A significant variation between C_p of the isolated case and interference case on Face A is observed for 75°–285° wind angles. The maximum change is 77% at wind angles 90° and 270°. It is due to the presence of the side interfering buildings. Relatively smaller variation has noted rest of the wind angles. The region of somewhat greater interference for Face B is also ranged from 75° to 285° wind angles. In this case, 129% variation is noted at wind angle 75°. For Face C, the maximum interference ranges between 60° and 180° wind angles. The peak variation is 228% at a wind angle of 120°.

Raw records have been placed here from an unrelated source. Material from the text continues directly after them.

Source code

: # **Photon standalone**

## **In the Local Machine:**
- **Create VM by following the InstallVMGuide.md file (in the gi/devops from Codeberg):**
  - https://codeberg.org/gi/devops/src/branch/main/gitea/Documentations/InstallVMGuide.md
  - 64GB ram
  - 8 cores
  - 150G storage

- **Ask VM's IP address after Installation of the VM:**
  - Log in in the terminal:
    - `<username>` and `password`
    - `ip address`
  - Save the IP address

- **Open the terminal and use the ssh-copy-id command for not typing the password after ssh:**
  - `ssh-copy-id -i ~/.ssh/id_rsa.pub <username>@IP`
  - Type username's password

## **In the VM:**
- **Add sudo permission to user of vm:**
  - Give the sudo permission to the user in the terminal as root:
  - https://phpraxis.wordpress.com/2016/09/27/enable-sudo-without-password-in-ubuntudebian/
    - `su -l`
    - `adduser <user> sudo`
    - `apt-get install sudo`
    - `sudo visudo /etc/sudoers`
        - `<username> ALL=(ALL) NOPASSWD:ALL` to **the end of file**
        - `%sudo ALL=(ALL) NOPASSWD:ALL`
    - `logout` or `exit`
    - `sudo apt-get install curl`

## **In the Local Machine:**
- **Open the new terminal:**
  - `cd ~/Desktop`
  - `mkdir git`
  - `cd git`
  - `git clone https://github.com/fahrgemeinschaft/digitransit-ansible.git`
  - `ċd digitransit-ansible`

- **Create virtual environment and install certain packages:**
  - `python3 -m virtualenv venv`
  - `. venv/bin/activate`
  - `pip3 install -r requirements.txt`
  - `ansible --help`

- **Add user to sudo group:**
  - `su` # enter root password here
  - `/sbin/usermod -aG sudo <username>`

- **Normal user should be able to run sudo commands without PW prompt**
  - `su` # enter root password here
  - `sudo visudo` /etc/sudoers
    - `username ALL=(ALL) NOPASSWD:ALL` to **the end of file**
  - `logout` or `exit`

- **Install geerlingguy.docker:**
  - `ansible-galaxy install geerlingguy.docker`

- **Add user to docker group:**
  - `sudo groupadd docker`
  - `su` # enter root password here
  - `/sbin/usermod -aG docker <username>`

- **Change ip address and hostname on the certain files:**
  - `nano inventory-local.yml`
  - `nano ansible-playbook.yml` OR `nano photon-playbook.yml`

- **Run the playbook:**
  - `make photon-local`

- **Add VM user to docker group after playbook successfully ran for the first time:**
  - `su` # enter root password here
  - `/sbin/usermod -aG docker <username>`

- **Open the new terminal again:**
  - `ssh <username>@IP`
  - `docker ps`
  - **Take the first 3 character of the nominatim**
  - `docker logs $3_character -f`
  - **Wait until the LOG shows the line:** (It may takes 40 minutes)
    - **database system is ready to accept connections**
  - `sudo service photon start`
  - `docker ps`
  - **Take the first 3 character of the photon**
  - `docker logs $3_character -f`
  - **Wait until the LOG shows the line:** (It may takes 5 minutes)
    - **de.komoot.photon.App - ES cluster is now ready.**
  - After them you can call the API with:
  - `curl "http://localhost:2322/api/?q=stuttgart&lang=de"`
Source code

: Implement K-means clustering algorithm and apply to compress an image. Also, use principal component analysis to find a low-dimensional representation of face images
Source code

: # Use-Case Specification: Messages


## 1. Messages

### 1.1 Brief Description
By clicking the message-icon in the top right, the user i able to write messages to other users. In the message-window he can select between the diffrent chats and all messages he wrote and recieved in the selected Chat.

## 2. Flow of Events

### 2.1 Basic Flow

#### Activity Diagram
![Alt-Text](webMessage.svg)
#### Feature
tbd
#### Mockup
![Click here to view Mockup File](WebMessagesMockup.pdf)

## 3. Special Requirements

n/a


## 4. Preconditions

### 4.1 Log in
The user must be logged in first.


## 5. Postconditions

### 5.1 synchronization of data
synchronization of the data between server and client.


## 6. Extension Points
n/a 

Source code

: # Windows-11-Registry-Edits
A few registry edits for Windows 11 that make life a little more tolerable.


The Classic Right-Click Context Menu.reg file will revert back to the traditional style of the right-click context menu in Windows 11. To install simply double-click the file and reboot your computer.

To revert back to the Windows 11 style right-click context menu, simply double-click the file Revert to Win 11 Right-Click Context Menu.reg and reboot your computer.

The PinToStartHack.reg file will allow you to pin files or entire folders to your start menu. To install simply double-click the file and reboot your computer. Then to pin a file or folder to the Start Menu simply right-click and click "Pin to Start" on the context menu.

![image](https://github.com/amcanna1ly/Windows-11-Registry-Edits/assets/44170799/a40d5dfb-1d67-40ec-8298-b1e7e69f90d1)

For Face D, the region of most considerable interference lies between 165° and 225° wind incidence angles. A maximum variation of 156% is noted at a wind angle of 165°. For Face E, the maximum interference occurs between 75° and 285° wind incidence angles. A considerable deviation of 228% is observed at 150° and 210° wind angles. The maximum interference region for Face F is from 135° to 195° wind angles. A peak variation of 163% is spotted at 195° wind incidence angle. The region of most significant interference for Face G lies between 75° and 300° wind angles. The variation is highest at 240° wind angle with a deviation of 232%. The greatest interference for Face H is noted from 75° to 285° wind angles. The maximum variation of 129% is observed at 285° wind incidence angle. The difference of C_p for a face, between isolated and interfering cases, is maximum when there is an interfering building present between the wind flow and the principal building. The variation also depends upon the effect of the building set-up on the flow characteristics around the principal building. It can be observed that, due to the presence of the interfering buildings at the sides and downstream of the principal building, the maximum interference is caused between 75° and 300° wind angles for all the faces. The regions of wind incidence angle 0°–60° and 300°–360° exhibit the least amount of interference due to the absence of interfering building to the direct upstream of the principal building.

4 Conclusion

The flow pattern around the set-up and the vortices at the wake of the principal building vary greatly for different wind angles in interference case. The principal building's drag coefficient does not exhibit any noteworthy difference between isolated and interference conditions except for 150°–210° wind angles. The drag coefficient is maximum for both isolated and interference conditions at 180° wind angle. The peak difference in drag coefficients between isolated and interference conditions is 46% at 180° wind angle. The lift coefficient, however, differs significantly between isolated and the interference conditions. The lift coefficient exhibits its maxima at 90° and 270° wind incidence angles for an isolated case. A huge variation is seen between both the cases for wind angles 60°–300°. The maximum difference in lift coefficient between both conditions is 149% at 165° and 195°. So, the interfering buildings for this ‘T’ configuration contribute more to the across-wind effect than along-wind effect. A notable difference in mean pressure coefficients for the isolated and interfering state is observed for all the faces of the principal building. The deviation is especially significant for faces C, D, E, F and G. The peak deviation of pressure coefficients between isolated and interfering buildings varies from 77 to 232% on various faces of the principal building.